お母さんが読んでくれるお話に耳を傾けながら、姉妹は、糸つむぎもします。
あるばん、三人の家に黒いクマがやってきます。さむさでこごえ、火のそばで、温まりたいというのです。
はじめ驚いた姉妹でしたが、すぐにクマと仲良くなります。クマはいつも夜にやってきます。
冬が過ぎ、春になるとクマはお別れをいいだしました。
姉妹が森に薪を集めに行くと、真っ白な長い髭をはやしたこびとにあいます。髭が木の割れ目にはさまれていました。しらゆきはハサミで髭の先を切って、こびとを自由にしてやります。
このこびと、魚に川にひきずりそうになっていたのを助けたのも、姉妹。大きな鳥にわしずかみされ、さらわれていくところも助けたのは姉妹でした。
こびとは、どこから集めたのか、金貨、真珠、ルビーを袋にいれていました。
こびとが宝石を地べたいっぱいに、ひろげて、うっとりしているのをみてしまった姉妹を、こびとは、まっかな顔でおこりだします。
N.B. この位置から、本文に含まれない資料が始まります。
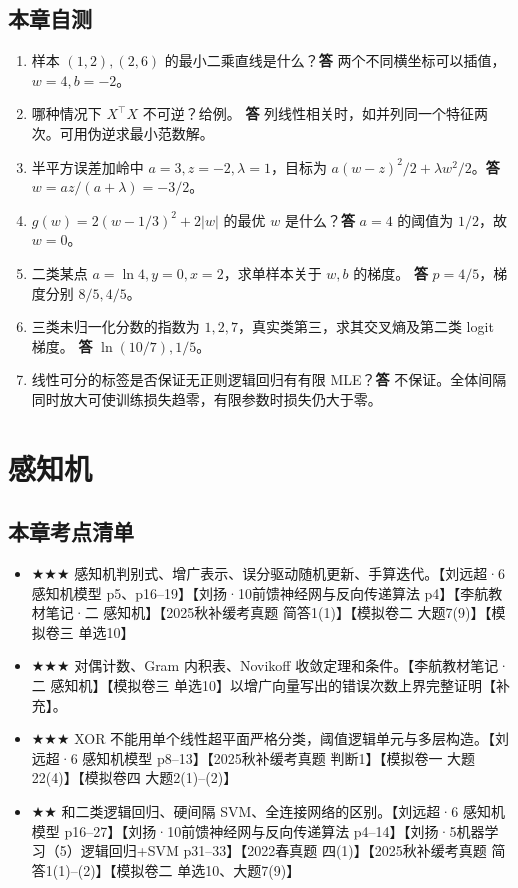 \documentclass[UTF8,a4paper,zihao=-4,fontset=fandol]{ctexrep}
\begin{document}
\section{本章自测}
\begin{enumerate}[leftmargin=2em]
\item 样本 \((1,2),(2,6)\) 的最小二乘直线是什么？\textbf{答} 两个不同横坐标可以插值，\(w=4,b=-2\)。
\item 哪种情况下 \(X^\top X\) 不可逆？给例。 \textbf{答} 列线性相关时，如并列同一个特征两次。可用伪逆求最小范数解。
\item 半平方误差加岭中 \(a=3,z=-2,\lambda=1\)，目标为 \(a(w-z)^2/2+\lambda w^2/2\)。\textbf{答} \(w=az/(a+\lambda)=-3/2\)。
\item \(g(w)=2(w-1/3)^2+2|w|\) 的最优 \(w\) 是什么？\textbf{答} \(a=4\) 的阈值为 \(1/2\)，故 \(w=0\)。
\item 二类某点 \(a=\ln4,y=0,x=2\)，求单样本关于 \(w,b\) 的梯度。 \textbf{答} \(p=4/5\)，梯度分别 \(8/5,4/5\)。
\item 三类未归一化分数的指数为 \(1,2,7\)，真实类第三，求其交叉熵及第二类 logit 梯度。 \textbf{答} \(\ln(10/7),1/5\)。
\item 线性可分的标签是否保证无正则逻辑回归有有限 MLE？\textbf{答} 不保证。全体间隔同时放大可使训练损失趋零，有限参数时损失仍大于零。
\end{enumerate}

\chapter{感知机}
\section{本章考点清单}
\begin{itemize}[leftmargin=2em]
\item \(\bigstar \bigstar \bigstar\) 感知机判别式、增广表示、误分驱动随机更新、手算迭代。【刘远超·6 感知机模型 p5、p16--19】【刘扬·10前馈神经网与反向传递算法 p4】【李航教材笔记·二 感知机】【2025秋补缓考真题 简答1(1)】【模拟卷二 大题7(9)】【模拟卷三 单选10】
\item \(\bigstar \bigstar \bigstar\) 对偶计数、Gram 内积表、Novikoff 收敛定理和条件。【李航教材笔记·二 感知机】【模拟卷三 单选10】以增广向量写出的错误次数上界完整证明【补充】。
\item \(\bigstar \bigstar \bigstar\) XOR 不能用单个线性超平面严格分类，阈值逻辑单元与多层构造。【刘远超·6 感知机模型 p8--13】【2025秋补缓考真题 判断1】【模拟卷一 大题22(4)】【模拟卷四 大题2(1)--(2)】
\item \(\bigstar \bigstar\) 和二类逻辑回归、硬间隔 SVM、全连接网络的区别。【刘远超·6 感知机模型 p16--27】【刘扬·10前馈神经网与反向传递算法 p4--14】【刘扬·5机器学习（5）逻辑回归+SVM p31--33】【2022春真题 四(1)】【2025秋补缓考真题 简答1(1)--(2)】【模拟卷二 单选10、大题7(9)】
\end{itemize}
\end{document}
そこにあらわれたクマは、前足でこびとをなぐりたおしてしまいます。
するとクマは王子にかわります。小人に魔法をかけられていたのでした。こびとの宝物は、王子から盗んだものでした。
それから、しらゆきは王子と、べにばらは王子の弟と結婚することに。
バーバラ・クーニーの絵に、ひかれた方も多いようです。
大人の目線で読むと、じつはわからないことも。
王子がクマにされた原因がよくわかりません。
魔法をつかうこびとが、危険な目にあっているのは、なぜでしょうか。結構ドジなこびとです。そして助けてもらいながら悪態をつく、かわいげのないこびとです。
姉妹の名は、庭に咲いた白バラと紅バラにちなんでいますが、名前だけで姉妹のやさしがつたわってきます。